Namun jika ada yang kembali, tentu juga akan ada yang… pergi.
Aku menurunkan pandangan dari langit dan berbalik menatap dek Argo.
Di sana… berdiri empat orang: Alioth, Dubhe, Phecda, dan Mizar.
Tak jauh dari mereka, Benetnash, Megrez, dan Merak—para Pahlawan yang masih bertahan—berdiri menyaksikan dalam diam. Hanya dengan melihat mereka, aku tahu apa yang akan terjadi.
“…Kalian semua… akan pergi?” tanyaku, meski aku tahu jawabannya.
“Ya,” jawab Alioth. “Kami sudah membicarakannya. Kami rasa… tidak baik jika kami terus tinggal di dunia ini.”
“Kami adalah sisa-sisa masa lalu yang seharusnya sudah berlalu, beruang,” kata Dubhe pelan. “Kami sudah memutuskan untuk pergi dengan tenang, beruang.”
“Hei, Dubhe. Ucapan penutupmu itu…” Phecda menyipitkan mata.
“Oops, kebiasaan. Tapi tak usah khawatir, arktos.”
“Kau sengaja, ya!?”
Mereka bertukar kata seperti biasa—tidak berubah, bahkan sampai saat-saat terakhir.
Anehnya, itu membuatku lega.
Kebodohan… memang tak bisa disembuhkan, bahkan oleh kematian.
Dan itulah yang membuatnya terasa manusiawi.
Aku tak bisa menahan tawa kecil.
“Petualangan kita sudah berakhir,” ujar Phecda, nada suaranya tenang dan matang. “Aku tidak ingin menghalangi generasi yang baru.”
“Kalau aku tinggal di sini, akan ada dua diriku… rasanya canggung. Lebih baik aku kembali ke kuburan dengan tenang,” tambah Mizar dengan gaya santainya yang khas.
Mereka terlalu cepat.
Padahal mereka baru saja kembali ke dunia ini. Seharusnya mereka bisa menikmati sedikit lebih lama. Toh mereka takkan dihukum karenanya.
Tapi mungkin, ini adalah cara mereka mengambil tanggung jawab.
Dan jika memang begitu… aku harus menghormatinya. Tak boleh menghalangi. Meski rasanya berat.
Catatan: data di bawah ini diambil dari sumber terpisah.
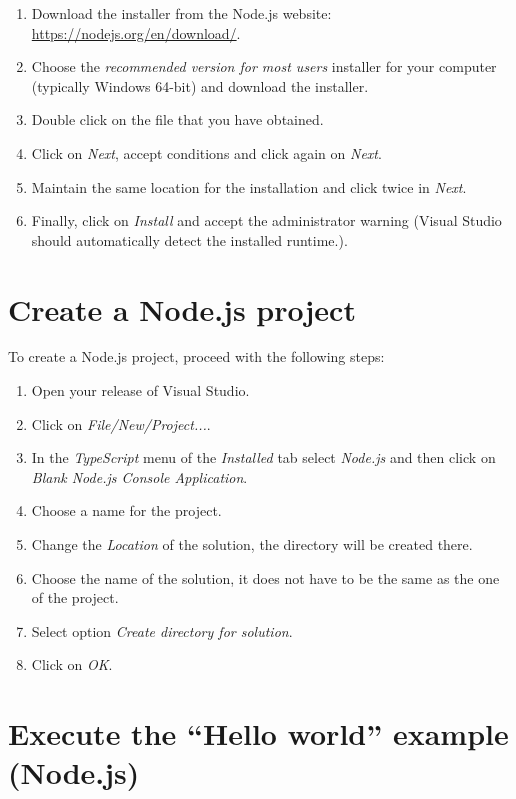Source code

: \begin{enumerate}
    \item Download the installer from the Node.js website: \url{https://nodejs.org/en/download/}.
    \item Choose the \textit{recommended version for most users} installer for your computer (typically Windows 64-bit) and download the installer.
    \item Double click on the file that you have obtained.
    \item Click on \textit{Next}, accept conditions and click again on \textit{Next}.
    \item Maintain the same location for the installation and click twice in \textit{Next}.
    \item Finally, click on \textit{Install} and accept the administrator warning (Visual Studio should automatically detect the installed runtime.).
\end{enumerate}



    \FloatBarrier
    \section{Create a Node.js project}

To create a Node.js project, proceed with the following steps: 

\begin{enumerate}
    \item Open your release of Visual Studio.
    \item Click on \textit{File/New/Project...}.
    \item In the \textit{TypeScript} menu of the \textit{Installed} tab select \textit{Node.js} and then click on \textit{Blank Node.js Console Application}.
    \item Choose a name for the project. 
    \item Change the \textit{Location} of the solution, the directory will be created there.
    \item Choose the name of the solution, it does not have to be the same as the one of the project.  
    \item Select option \textit{Create directory for solution}.
    \item Click on \textit{OK}.
\end{enumerate}




    \FloatBarrier
    \section{Execute the ``Hello world'' example (Node.js)} 
    
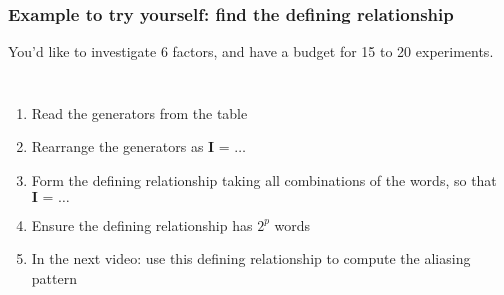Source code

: \documentclass[handout,11pt,aspectratio=169,mathserif]{beamer}
\begin{document}
\begin{frame}\frametitle{Example to try yourself: find the defining relationship}
	
	\vspace{0.5cm}
	You'd like to investigate 6 factors, and have a budget for 15 to 20 experiments.
	
	\vspace{0.5cm}
	\begin{columns}[T]
			\begin{enumerate}
				\item	Read the generators from the table 
				\item	Rearrange the generators as  $\textbf{I = \ldots}$
			 	\item	Form the {\color{purple}defining relationship} taking all combinations of the words, so that $\textbf{I = \ldots}$
			 	\item	Ensure the defining relationship has $2^p$ words
				\item	In the next video: use this defining relationship to compute the aliasing pattern
			\end{enumerate}
			

	\end{columns}

	
\end{frame}
\end{document}
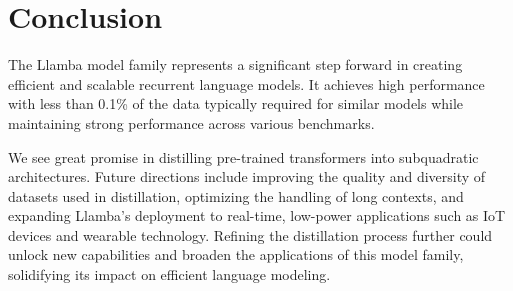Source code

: \section{Conclusion}

The Llamba model family represents a significant step forward in creating efficient and scalable recurrent language models. It achieves high performance with less than 0.1\% of the data typically required for similar models while maintaining strong performance across various benchmarks.

We see great promise in distilling pre-trained transformers into subquadratic architectures. Future directions include improving the quality and diversity of datasets used in distillation, optimizing the handling of long contexts, and expanding Llamba’s deployment to real-time, low-power applications such as IoT devices and wearable technology. Refining the distillation process further could unlock new capabilities and broaden the applications of this model family, solidifying its impact on efficient language modeling.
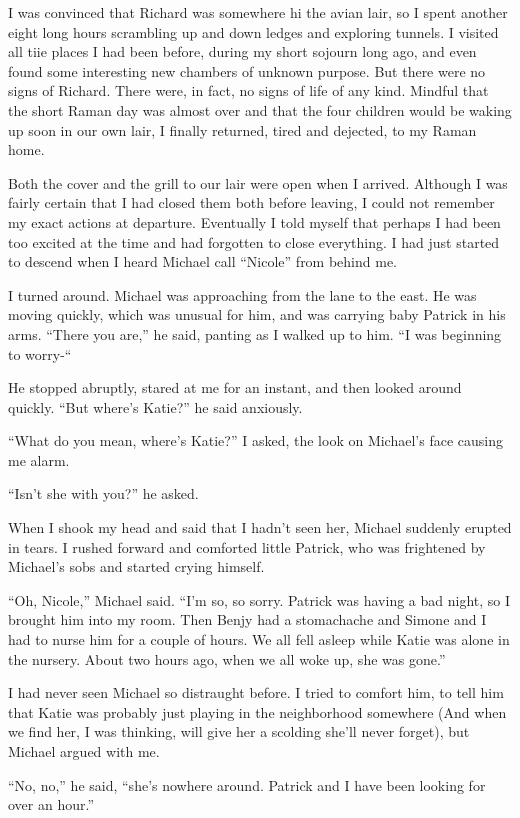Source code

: \documentclass[]{article}
\begin{document}
I was convinced that Richard was somewhere hi the avian lair, so I spent another eight long hours scrambling up and down ledges and exploring tunnels.  I visited all tiie places I had been before, during my short sojourn long ago, and even found some interesting new chambers of unknown purpose.  But there were no signs of Richard.  There were, in fact, no signs of life of any kind.  Mindful that the short Raman day was almost over and that the four children would be waking up soon in our own lair, I finally returned, tired and dejected, to my Raman home.

Both the cover and the grill to our lair were open when I arrived.  Although I was fairly certain that I had closed them both before leaving, I could not remember my exact actions at departure.  Eventually I told myself that perhaps I had been too excited at the time and had forgotten to close everything.  I had just started to descend when I heard Michael call “Nicole” from behind me.

I turned around.  Michael was approaching from the lane to the east.  He was moving quickly, which was unusual for him, and was carrying baby Patrick in his arms.  “There you are,” he said, panting as I walked up to him.  “I was beginning to worry-“

He stopped abruptly, stared at me for an instant, and then looked around quickly.  “But where’s Katie?” he said anxiously.

“What do you mean, where’s Katie?” I asked, the look on Michael’s face causing me alarm.

“Isn’t she with you?” he asked.

When I shook my head and said that I hadn’t seen her, Michael suddenly erupted in tears.  I rushed forward and comforted little Patrick, who was frightened by Michael’s sobs and started crying himself.

“Oh, Nicole,” Michael said.  “I’m so, so sorry.  Patrick was having a bad night, so I brought him into my room.  Then Benjy had a stomachache and Simone and I had to nurse him for a couple of hours.  We all fell asleep while Katie was alone in the nursery.  About two hours ago, when we all woke up, she was gone.”

I had never seen Michael so distraught before.  I tried to comfort him, to tell him that Katie was probably just playing in the neighborhood somewhere (And when we find her, I was thinking, will give her a scolding she’ll never forget), but Michael argued with me.

“No, no,” he said, “she’s nowhere around.  Patrick and I have been looking for over an hour.”
\end{document}
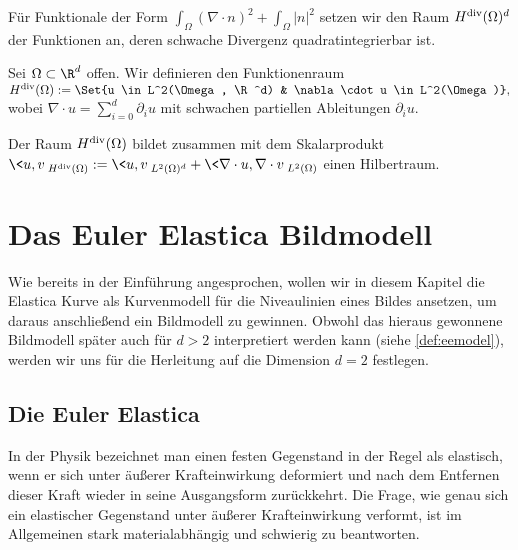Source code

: \documentclass{mythesis}
\begin{document}
Für Funktionale der Form $\int_\Omega (\nabla \cdot n)^2 + \int_\Omega |n|^2$ setzen wir den Raum $H^{\mathrm{div}}(\Omega)^d$ der Funktionen an, deren schwache Divergenz quadratintegrierbar ist.

\begin{definition} \label{def:hdiv}
    Sei $\Omega \subset \R^d$ offen.
    Wir definieren den Funktionenraum
    \begin{math}
	\Hdiv(\Omega) := \Set{u \in L^2(\Omega, \R^d) & \nabla \cdot u \in L^2(\Omega)},
    \end{math}
    wobei $\nabla \cdot u = \sum_{i=0}^d \partial_i u$ mit schwachen partiellen Ableitungen $\partial_i u$.
\end{definition}

\begin{proposition} \label{lem:hdivhilbert}
    Der Raum $H^{\mathrm{div}}(\Omega)$ bildet zusammen mit dem Skalarprodukt
    \begin{math}
	\<u, v\>_{\Hdiv(\Omega)} := \<u, v\>_{L^2(\Omega)^d} + \<\nabla \cdot u, \nabla \cdot v\>_{L^2(\Omega)}
    \end{math}
    einen Hilbertraum.
\end{proposition}








\chapter{Das Euler Elastica Bildmodell} \label{chap:image_model}


Wie bereits in der Einführung angesprochen, wollen wir in diesem Kapitel die Elastica Kurve als Kurvenmodell für die Niveaulinien eines Bildes ansetzen, um daraus anschließend ein Bildmodell zu gewinnen.
Obwohl das hieraus gewonnene Bildmodell später auch für $d > 2$ interpretiert werden kann (siehe \ref{def:eemodel}), werden wir uns für die Herleitung auf die Dimension $d = 2$ festlegen.

\section{Die Euler Elastica}

In der Physik bezeichnet man einen festen Gegenstand in der Regel als elastisch, wenn er sich unter äußerer Krafteinwirkung deformiert und nach dem Entfernen dieser Kraft wieder in seine Ausgangsform zurückkehrt.
Die Frage, wie genau sich ein elastischer Gegenstand unter äußerer Krafteinwirkung verformt, ist im Allgemeinen stark materialabhängig und schwierig zu beantworten.
\end{document}
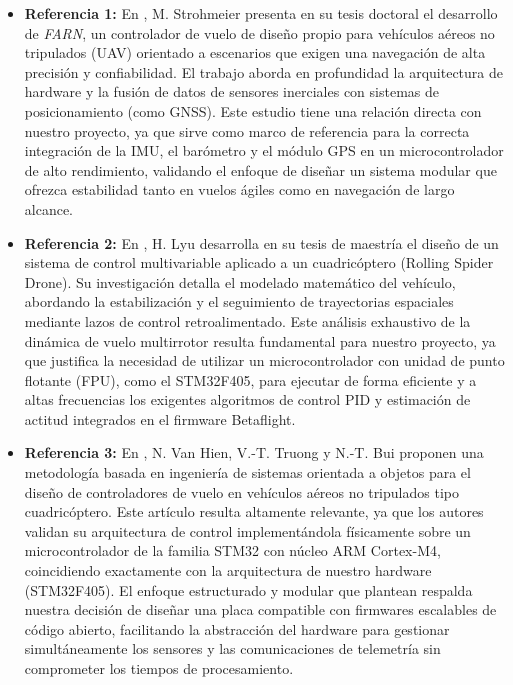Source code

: \documentclass[12pt, letterpaper]{report}
\begin{document}
\begin{itemize}
    \item \textbf{Referencia 1:} En \cite{ref1}, M. Strohmeier presenta en su tesis doctoral el desarrollo de \textit{FARN}, un controlador de vuelo de diseño propio para vehículos aéreos no tripulados (UAV) orientado a escenarios que exigen una navegación de alta precisión y confiabilidad. El trabajo aborda en profundidad la arquitectura de hardware y la fusión de datos de sensores inerciales con sistemas de posicionamiento (como GNSS). Este estudio tiene una relación directa con nuestro proyecto, ya que sirve como marco de referencia para la correcta integración de la IMU, el barómetro y el módulo GPS en un microcontrolador de alto rendimiento, validando el enfoque de diseñar un sistema modular que ofrezca estabilidad tanto en vuelos ágiles como en navegación de largo alcance.

    \item \textbf{Referencia 2:} En \cite{ref2}, H. Lyu desarrolla en su tesis de maestría el diseño de un sistema de control multivariable aplicado a un cuadricóptero (Rolling Spider Drone). Su investigación detalla el modelado matemático del vehículo, abordando la estabilización y el seguimiento de trayectorias espaciales mediante lazos de control retroalimentado. Este análisis exhaustivo de la dinámica de vuelo multirrotor resulta fundamental para nuestro proyecto, ya que justifica la necesidad de utilizar un microcontrolador con unidad de punto flotante (FPU), como el STM32F405, para ejecutar de forma eficiente y a altas frecuencias los exigentes algoritmos de control PID y estimación de actitud integrados en el firmware Betaflight.

    \item \textbf{Referencia 3:} En \cite{ref3}, N. Van Hien, V.-T. Truong y N.-T. Bui proponen una metodología basada en ingeniería de sistemas orientada a objetos para el diseño de controladores de vuelo en vehículos aéreos no tripulados tipo cuadricóptero. Este artículo resulta altamente relevante, ya que los autores validan su arquitectura de control implementándola físicamente sobre un microcontrolador de la familia STM32 con núcleo ARM Cortex-M4, coincidiendo exactamente con la arquitectura de nuestro hardware (STM32F405). El enfoque estructurado y modular que plantean respalda nuestra decisión de diseñar una placa compatible con firmwares escalables de código abierto, facilitando la abstracción del hardware para gestionar simultáneamente los sensores y las comunicaciones de telemetría sin comprometer los tiempos de procesamiento.


\end{itemize}
\end{document}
“Aku senang bisa melihatmu menjalankan segalanya sesuai rencana,” kata Mizar, menatapku hangat. “Kini aku tak punya penyesalan lagi.”
“Pada akhirnya, aku bisa bertarung di sisimu… sebagai teman. Itu sudah lebih dari cukup,” kata Alioth dengan senyum tenang.
Mereka… telah melepaskan beban mereka.
Sekian lama, rasa bersalah menghantui mereka. Kini, mereka bisa meninggalkan dunia ini dengan hati damai.
Dan jika mereka sendiri sudah puas… maka itu cukup bagiku.
“Kalau begitu,” kataku pelan, “sebelum kalian pergi… mari kita bersulang.”
Aku menjentikkan jari.
Libra segera muncul membawa baki dengan gelas anggur, membagikannya satu per satu kepada kami.
Yang membuatku heran—lengannya yang tadi melesat ke bulan bersama Scorpius kini telah menempel lagi dengan rapi. Di kejauhan, salah satu unit massal Libra (yang tidak memiliki lengan) memandang ke arah sini dengan tatapan penuh kritik.
Kurasa Libra mencuri lengannya dari unit kembarannya. Nanti harus kukatakan padanya untuk mengembalikannya.
Tapi sekarang bukan waktunya memikirkan hal itu.
Yang penting… bersulang ini adalah bentuk perpisahan terakhir antara kami. Suatu perpisahan yang sederhana… tapi tidak bisa diulang.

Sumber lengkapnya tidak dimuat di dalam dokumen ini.